Whiskey river, take my mind
Don't let her memory torture me
Whiskey river, don't run dry
You're all I've got, take care of me.
It was the summer of 1972. I was booked at Dance Town, USA in Houston, Texas—the largest dance-hall venue in the Southwest and a place where I'd enjoyed great success in previous appearances.
The show was sold out. Both parking lots were full, and cars were lined up down the block on both sides of Airline Drive.
"Whiskey River," my first release on RCA Records, was the No. 1 record in Houston and all across Texas. It looked to be the biggest hit I'd ever had.
I'd previously enjoyed a successful five-year recording career with such hits as "What a Way to Live," Undo the Right," "You Gave Me a Mountain," "My Cup Runneth Over," and "I'll Be There." Most of these songs had reached No. 1 in the Texas market and gone Top 10 or Top 20 nationally.
In 1969, I'd been voted the Most Promising Male Vocalist in country music by Record World magazine—the equivalent to today's Country Music Association Horizon Award. Bob Claypool, the music critic at the Houston Post, had proclaimed me "the Country Caruso."
This rising star, a hometown boy made good, was the one the crowd had come to see and hear perform. I loved playing to the Houston crowd. This was special. This was home, the city where I'd been born and raised.
The familiar preshow adrenaline rush began. But on this night it was different. This wasn't the natural high of anticipation and excitement I usually welcomed before a performance.
What I felt on this night was fear.
A few months earlier, during a performance in South Texas, something strange had happened. I began to experience a tightness in my voice. The high notes—which in the past had come as easily and naturally to me as breathing—became raspy and strangled. It was if my throat was being choked off.
It came on without warning. After examining my larynx, the doctors had told me that they could find nothing wrong with my vocal cords. They had suggested that the problem lay elsewhere, that I was suffering from stress and fatigue brought on by my heavy work schedule.
True, I was tired. In one year I had toured from Florida to California, in addition to appearing regularly on the Texas dance-hall circuit, where I was one of the top-drawing acts.
I was also experiencing problems in my marriage, which were contributing to the stress.
One doctor suggested that I take some time to rest my voice and straighten out my personal life. He wrote me a prescription for Valium, and lots of it.
But I couldn't do that just as my career was on the verge of lifting off to the next level.
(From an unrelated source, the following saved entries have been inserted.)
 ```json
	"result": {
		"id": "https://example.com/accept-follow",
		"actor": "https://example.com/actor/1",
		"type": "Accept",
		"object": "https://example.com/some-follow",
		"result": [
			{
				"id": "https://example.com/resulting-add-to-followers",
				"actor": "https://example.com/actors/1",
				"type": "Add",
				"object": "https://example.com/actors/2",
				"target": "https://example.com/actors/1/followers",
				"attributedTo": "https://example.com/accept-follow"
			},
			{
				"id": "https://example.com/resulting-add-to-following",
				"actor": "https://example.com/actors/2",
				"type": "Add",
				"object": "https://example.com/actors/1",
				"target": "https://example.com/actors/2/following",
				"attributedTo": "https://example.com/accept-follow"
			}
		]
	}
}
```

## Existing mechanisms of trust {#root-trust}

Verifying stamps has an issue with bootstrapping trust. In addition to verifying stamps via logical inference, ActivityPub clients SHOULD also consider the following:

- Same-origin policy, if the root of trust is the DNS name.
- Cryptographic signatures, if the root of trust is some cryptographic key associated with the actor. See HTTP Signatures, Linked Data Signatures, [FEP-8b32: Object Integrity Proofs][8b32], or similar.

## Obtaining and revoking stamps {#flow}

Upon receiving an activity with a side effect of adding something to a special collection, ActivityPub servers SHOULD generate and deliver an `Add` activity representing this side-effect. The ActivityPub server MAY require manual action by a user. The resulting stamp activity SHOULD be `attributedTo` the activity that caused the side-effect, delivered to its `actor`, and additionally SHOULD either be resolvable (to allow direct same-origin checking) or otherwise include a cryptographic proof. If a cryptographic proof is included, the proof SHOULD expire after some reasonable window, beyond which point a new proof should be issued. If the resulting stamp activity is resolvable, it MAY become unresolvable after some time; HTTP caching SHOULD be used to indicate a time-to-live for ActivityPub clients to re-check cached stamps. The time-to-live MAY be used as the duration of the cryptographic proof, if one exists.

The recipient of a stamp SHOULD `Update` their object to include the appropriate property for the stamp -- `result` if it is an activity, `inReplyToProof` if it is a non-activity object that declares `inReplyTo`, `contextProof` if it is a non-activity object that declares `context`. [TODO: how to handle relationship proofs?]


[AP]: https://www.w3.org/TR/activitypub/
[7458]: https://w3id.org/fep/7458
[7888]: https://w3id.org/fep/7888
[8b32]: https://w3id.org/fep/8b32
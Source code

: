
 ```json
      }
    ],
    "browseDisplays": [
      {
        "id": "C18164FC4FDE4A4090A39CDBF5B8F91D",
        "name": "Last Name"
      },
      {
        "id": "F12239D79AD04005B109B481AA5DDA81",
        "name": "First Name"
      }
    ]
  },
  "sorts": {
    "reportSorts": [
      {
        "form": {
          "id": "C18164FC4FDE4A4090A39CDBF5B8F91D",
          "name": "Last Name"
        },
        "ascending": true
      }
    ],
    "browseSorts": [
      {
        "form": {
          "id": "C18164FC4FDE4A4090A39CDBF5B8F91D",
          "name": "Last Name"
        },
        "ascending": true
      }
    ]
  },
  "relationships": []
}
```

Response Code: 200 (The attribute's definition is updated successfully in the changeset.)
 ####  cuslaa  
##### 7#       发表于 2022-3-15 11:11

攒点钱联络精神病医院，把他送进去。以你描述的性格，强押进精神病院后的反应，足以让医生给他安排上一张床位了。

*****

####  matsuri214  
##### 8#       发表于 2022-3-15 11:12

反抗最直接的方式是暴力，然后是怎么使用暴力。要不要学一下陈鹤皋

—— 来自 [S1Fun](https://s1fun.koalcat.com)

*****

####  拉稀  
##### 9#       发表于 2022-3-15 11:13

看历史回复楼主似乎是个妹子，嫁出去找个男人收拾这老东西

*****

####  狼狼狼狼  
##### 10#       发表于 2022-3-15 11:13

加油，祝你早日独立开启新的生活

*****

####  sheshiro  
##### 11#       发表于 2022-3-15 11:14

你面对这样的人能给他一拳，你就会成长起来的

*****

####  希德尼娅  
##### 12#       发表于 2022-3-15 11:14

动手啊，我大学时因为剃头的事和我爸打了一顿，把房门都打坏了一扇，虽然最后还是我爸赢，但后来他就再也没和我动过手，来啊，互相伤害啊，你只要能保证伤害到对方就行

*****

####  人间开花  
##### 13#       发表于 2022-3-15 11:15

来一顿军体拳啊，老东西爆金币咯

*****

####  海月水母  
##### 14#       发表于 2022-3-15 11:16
I needed to keep performing and to stay in the public eye to promote my new record.
I tap-danced my way through the performance. The crowd loved it, but I didn't. I knew I was not at my best. When I'd go to hit the high notes, my voice would choke off and I would have to compensate by controlling my breath and not pushing it to the limit the way I was used to doing.
I kept hoping that whatever this condition was, it would disappear as suddenly as it had come on. But it didn't.